Raffaella Polato sul Corriere della Sera ha ricordato l’amara fine del colosso industriale creato da Luigi Lucchini. Quel patto che portò all’ingresso dei russi nella sua acciaieria

“si rivelò alla fine un patto diabolico: divorò definitivamente il colosso che Luigi Lucchini aveva creato dal niente nel Dopoguerra. Ma se fu questo lento dissolversi del sogno diventato regno industriale a rendere amari quanto un veleno i suoi ultimi anni, a ben guardare le promesse tradite da Severstal e dal suo oligarca, Aleksey Mordashov, non furono il peggio, per il Cavaliere che chiamavamo «d’acciaio».

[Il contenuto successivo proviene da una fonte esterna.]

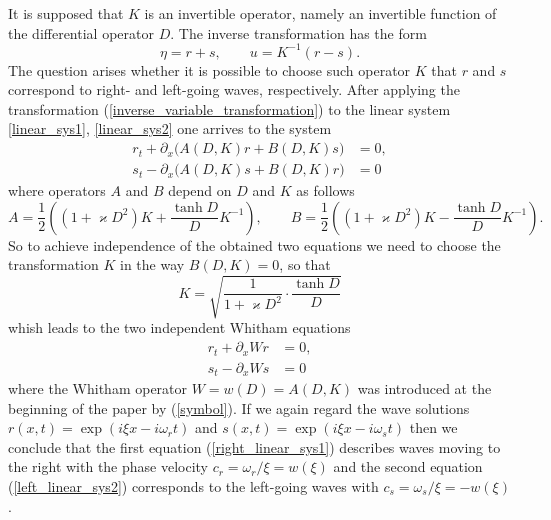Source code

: %
It is supposed that $K$ is an invertible operator,
namely an invertible function of the differential operator $D$.
The inverse transformation has the form
%
\begin{equation}
\label{inverse_variable_transformation}
	\eta = r + s
	, \qquad
	u = K^{-1} (r - s)
	. 
\end{equation}
%
The question arises whether it is possible to choose
such operator $K$ that $r$ and $s$ correspond to
right- and left-going waves, respectively.
After applying the transformation (\ref{inverse_variable_transformation})
to the linear system \eqref{linear_sys1}, \eqref{linear_sys2} one
arrives to the system
%
\begin{align*}
	r_t + \partial _x \big( A(D,K)r + B(D,K)s \big) &= 0
	, \\
	s_t - \partial _x \big( A(D,K)s + B(D,K)r \big) &= 0
\end{align*}
%
where operators $A$ and $B$ depend on $D$ and $K$ as follows
\[
	A = \frac 12 \left( (1 + \varkappa D^2) K + \frac{\tanh D}{D} K^{-1} \right)
	, \qquad
	B = \frac 12 \left( (1 + \varkappa D^2) K - \frac{\tanh D}{D} K^{-1} \right)
	.
\]
%
So to achieve independence of the obtained two equations
we need to choose the transformation $K$ in the way $B(D,K) = 0$,
so that
\begin{equation}
\label{K_transformation}
	K = \sqrt{ \frac{1}{ 1 + \varkappa D^2 } \cdot \frac{\tanh D}{D} }
\end{equation}
%
whish leads to the two independent Whitham equations
%
\begin{align}
\label{right_linear_sys1}
	r_t + \partial _x Wr &= 0
	, \\
\label{left_linear_sys2}
	s_t - \partial _x Ws &= 0
\end{align}
%
where the Whitham operator $W = w(D) = A(D,K)$ was introduced at
the beginning of the paper by (\ref{symbol}).
If we again regard the wave solutions
\(
	r(x, t) = \exp({ i \xi x - i \omega_r t })
\)
and
\(
	s(x, t) = \exp({ i \xi x - i \omega_s t })
\)
then we conclude that the first equation (\ref{right_linear_sys1})
describes waves moving to the right with the phase
velocity $c_r = \omega_r / \xi = w(\xi)$
and the second equation (\ref{left_linear_sys2})
corresponds to the left-going waves with
$c_s = \omega_s / \xi = - w(\xi)$.

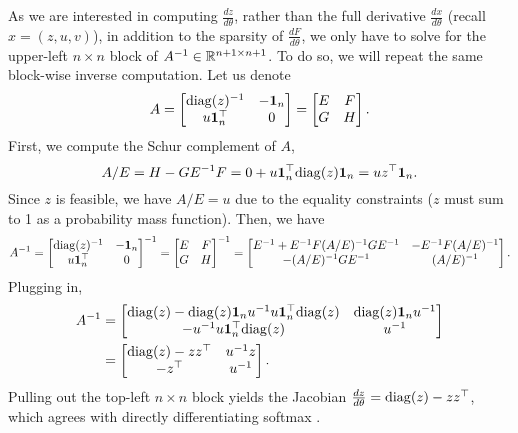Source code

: \documentclass[11pt]{article}
\begin{document}
As we are interested in computing $\frac{dz}{d\theta}$,
rather than the full derivative $\frac{dx}{d\theta}$ (recall $x = (z,u,v)$),
in addition to the sparsity of $\frac{dF}{d\theta}$, 
we only have to solve for the upper-left $n\times n$ block of $A^{-1}\in\mathbb{R}^{n+1\times n+1}$.
To do so, we will repeat the same block-wise inverse computation.
Let us denote
$$A
= \begin{bmatrix} \mathrm{diag}(z)^{-1} & -\mathbf{1}_n \\ u\mathbf{1}_n^\top & 0 \end{bmatrix}
= \begin{bmatrix}E & F \\ G & H\end{bmatrix}.
$$
First, we compute the Schur complement of $A$,
\begin{equation}
A/E = H - GE^{-1}F = 0 + u\mathbf{1}_n^\top\mathrm{diag}(z)\mathbf{1}_n = uz^\top\mathbf{1}_n.
\end{equation}
Since $z$ is feasible, we have $A/E = u$ due to the equality constraints
($z$ must sum to 1 as a probability mass function).
Then, we have
\begin{equation}
A^{-1} = \begin{bmatrix}
\mathrm{diag}(z)^{-1} & -\mathbf{1}_n\\
u\mathbf{1}^\top_n & 0
\end{bmatrix}^{-1}
=\begin{bmatrix}E & F \\ G & H\end{bmatrix}^{-1}
= \begin{bmatrix}
E^{-1} + E^{-1}F(A/E)^{-1}GE^{-1} & -E^{-1}F(A/E)^{-1}\\
-(A/E)^{-1}GE^{-1} & (A/E)^{-1}
\end{bmatrix}.
\end{equation}
Plugging in,
\begin{equation}
\begin{aligned}
A^{-1} 
&= \begin{bmatrix}
\mathrm{diag}(z) - \mathrm{diag}(z)\mathbf{1}_nu^{-1}u\mathbf{1}^\top_n\mathrm{diag}(z)
    & \mathrm{diag}(z)\mathbf{1}_nu^{-1}\\
-u^{-1}u\mathbf{1}^\top_n \mathrm{diag}(z) & u^{-1}
\end{bmatrix}\\
&= \begin{bmatrix}
\mathrm{diag}(z) - zz^\top
    & u^{-1}z\\
    -z^\top & u^{-1}
\end{bmatrix}.
\end{aligned}
\end{equation}
Pulling out the top-left $n\times n$ block yields
the Jacobian $\frac{d z}{d\theta} = \mathrm{diag}(z) - zz^\top$,
which agrees with directly differentiating softmax \citep{sparsemax}.
\end{document}
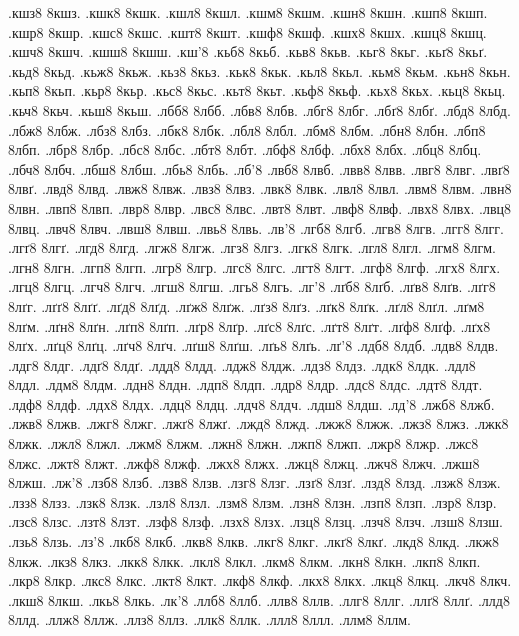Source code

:{.кшз8 8кшз.
.кшк8 8кшк.
.кшл8 8кшл.
.кшм8 8кшм.
.кшн8 8кшн.
.кшп8 8кшп.
.кшр8 8кшр.
.кшс8 8кшс.
.кшт8 8кшт.
.кшф8 8кшф.
.кшх8 8кшх.
.кшц8 8кшц.
.кшч8 8кшч.
.кшш8 8кшш.
.кш'8
.кьб8 8кьб.
.кьв8 8кьв.
.кьг8 8кьг.
.кьґ8 8кьґ.
.кьд8 8кьд.
.кьж8 8кьж.
.кьз8 8кьз.
.кьк8 8кьк.
.кьл8 8кьл.
.кьм8 8кьм.
.кьн8 8кьн.
.кьп8 8кьп.
.кьр8 8кьр.
.кьс8 8кьс.
.кьт8 8кьт.
.кьф8 8кьф.
.кьх8 8кьх.
.кьц8 8кьц.
.кьч8 8кьч.
.кьш8 8кьш.
.лбб8 8лбб.
.лбв8 8лбв.
.лбг8 8лбг.
.лбґ8 8лбґ.
.лбд8 8лбд.
.лбж8 8лбж.
.лбз8 8лбз.
.лбк8 8лбк.
.лбл8 8лбл.
.лбм8 8лбм.
.лбн8 8лбн.
.лбп8 8лбп.
.лбр8 8лбр.
.лбс8 8лбс.
.лбт8 8лбт.
.лбф8 8лбф.
.лбх8 8лбх.
.лбц8 8лбц.
.лбч8 8лбч.
.лбш8 8лбш.
.лбь8 8лбь.
.лб'8
.лвб8 8лвб.
.лвв8 8лвв.
.лвг8 8лвг.
.лвґ8 8лвґ.
.лвд8 8лвд.
.лвж8 8лвж.
.лвз8 8лвз.
.лвк8 8лвк.
.лвл8 8лвл.
.лвм8 8лвм.
.лвн8 8лвн.
.лвп8 8лвп.
.лвр8 8лвр.
.лвс8 8лвс.
.лвт8 8лвт.
.лвф8 8лвф.
.лвх8 8лвх.
.лвц8 8лвц.
.лвч8 8лвч.
.лвш8 8лвш.
.лвь8 8лвь.
.лв'8
.лгб8 8лгб.
.лгв8 8лгв.
.лгг8 8лгг.
.лгґ8 8лгґ.
.лгд8 8лгд.
.лгж8 8лгж.
.лгз8 8лгз.
.лгк8 8лгк.
.лгл8 8лгл.
.лгм8 8лгм.
.лгн8 8лгн.
.лгп8 8лгп.
.лгр8 8лгр.
.лгс8 8лгс.
.лгт8 8лгт.
.лгф8 8лгф.
.лгх8 8лгх.
.лгц8 8лгц.
.лгч8 8лгч.
.лгш8 8лгш.
.лгь8 8лгь.
.лг'8
.лґб8 8лґб.
.лґв8 8лґв.
.лґг8 8лґг.
.лґґ8 8лґґ.
.лґд8 8лґд.
.лґж8 8лґж.
.лґз8 8лґз.
.лґк8 8лґк.
.лґл8 8лґл.
.лґм8 8лґм.
.лґн8 8лґн.
.лґп8 8лґп.
.лґр8 8лґр.
.лґс8 8лґс.
.лґт8 8лґт.
.лґф8 8лґф.
.лґх8 8лґх.
.лґц8 8лґц.
.лґч8 8лґч.
.лґш8 8лґш.
.лґь8 8лґь.
.лґ'8
.лдб8 8лдб.
.лдв8 8лдв.
.лдг8 8лдг.
.лдґ8 8лдґ.
.лдд8 8лдд.
.лдж8 8лдж.
.лдз8 8лдз.
.лдк8 8лдк.
.лдл8 8лдл.
.лдм8 8лдм.
.лдн8 8лдн.
.лдп8 8лдп.
.лдр8 8лдр.
.лдс8 8лдс.
.лдт8 8лдт.
.лдф8 8лдф.
.лдх8 8лдх.
.лдц8 8лдц.
.лдч8 8лдч.
.лдш8 8лдш.
.лд'8
.лжб8 8лжб.
.лжв8 8лжв.
.лжг8 8лжг.
.лжґ8 8лжґ.
.лжд8 8лжд.
.лжж8 8лжж.
.лжз8 8лжз.
.лжк8 8лжк.
.лжл8 8лжл.
.лжм8 8лжм.
.лжн8 8лжн.
.лжп8 8лжп.
.лжр8 8лжр.
.лжс8 8лжс.
.лжт8 8лжт.
.лжф8 8лжф.
.лжх8 8лжх.
.лжц8 8лжц.
.лжч8 8лжч.
.лжш8 8лжш.
.лж'8
.лзб8 8лзб.
.лзв8 8лзв.
.лзг8 8лзг.
.лзґ8 8лзґ.
.лзд8 8лзд.
.лзж8 8лзж.
.лзз8 8лзз.
.лзк8 8лзк.
.лзл8 8лзл.
.лзм8 8лзм.
.лзн8 8лзн.
.лзп8 8лзп.
.лзр8 8лзр.
.лзс8 8лзс.
.лзт8 8лзт.
.лзф8 8лзф.
.лзх8 8лзх.
.лзц8 8лзц.
.лзч8 8лзч.
.лзш8 8лзш.
.лзь8 8лзь.
.лз'8
.лкб8 8лкб.
.лкв8 8лкв.
.лкг8 8лкг.
.лкґ8 8лкґ.
.лкд8 8лкд.
.лкж8 8лкж.
.лкз8 8лкз.
.лкк8 8лкк.
.лкл8 8лкл.
.лкм8 8лкм.
.лкн8 8лкн.
.лкп8 8лкп.
.лкр8 8лкр.
.лкс8 8лкс.
.лкт8 8лкт.
.лкф8 8лкф.
.лкх8 8лкх.
.лкц8 8лкц.
.лкч8 8лкч.
.лкш8 8лкш.
.лкь8 8лкь.
.лк'8
.ллб8 8ллб.
.ллв8 8ллв.
.ллг8 8ллг.
.ллґ8 8ллґ.
.ллд8 8ллд.
.ллж8 8ллж.
.ллз8 8ллз.
.ллк8 8ллк.
.ллл8 8ллл.
.ллм8 8ллм.
}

“Era convinto fosse la soluzione giusta per garantire alle sue aziende e a chi ci lavorava investimenti e, dunque, futuro. Si ritroverà drammaticamente smentito. Ma questo è il senno di poi e in ogni caso, disse quando ancora nel partner arrivato da Mosca credeva, per lui non era quello il punto. Ammetteva che dal 2002-2003 la crisi aveva messo in ginocchio anche lui, il re del tondino, perché la globalizzazione aveva rivoluzionato il mondo e loro, i Lucchini, freschi acquirenti di Piombino dall’Ilva, avrebbero dovuto investire centinaia di milioni (che non avevano) in piena, interminabile fase nera di mercato. Senza il supporto delle banche non sarebbero andati da nessuna parte.

“Sennonché le banche erano già intervenute nel 2003. Ora, tra il 2004 e il 2005, non sono più disposte a farlo. Non alle condizioni che qualcuno ha definito «interventi di sistema» e per altri erano invece, meno nobilmente, «salvataggi di salotto».

“Fatto sta che, quando lo attaccano per aver chiamato i russi, il Cavaliere non ha timori a denunciare: la Lucchini l’avremmo potuta salvare noi italiani, «se le banche ci avessero dato fiducia», se si fossero «comportate in modo costruttivo», se ci fossero stati ancora «un grande e onesto banchiere come Vincenzo Maranghi» e «la Mediobanca di un tempo». Se «non ci avessero lasciati soli».

“Non gli era mai successo prima. Prima, lo cercavano. Adesso, raccontava di aver bussato a tutte le porte, per cercare di rilanciare l’acciaio nazionale con capitali nazionali, di essersi rivolto al presidente del Consiglio (allora Silvio Berlusconi), al superministro dell’Economia (Giulio Tremonti), persino al Quirinale (per un’opinione di Carlo Azeglio Ciampi). Niente”.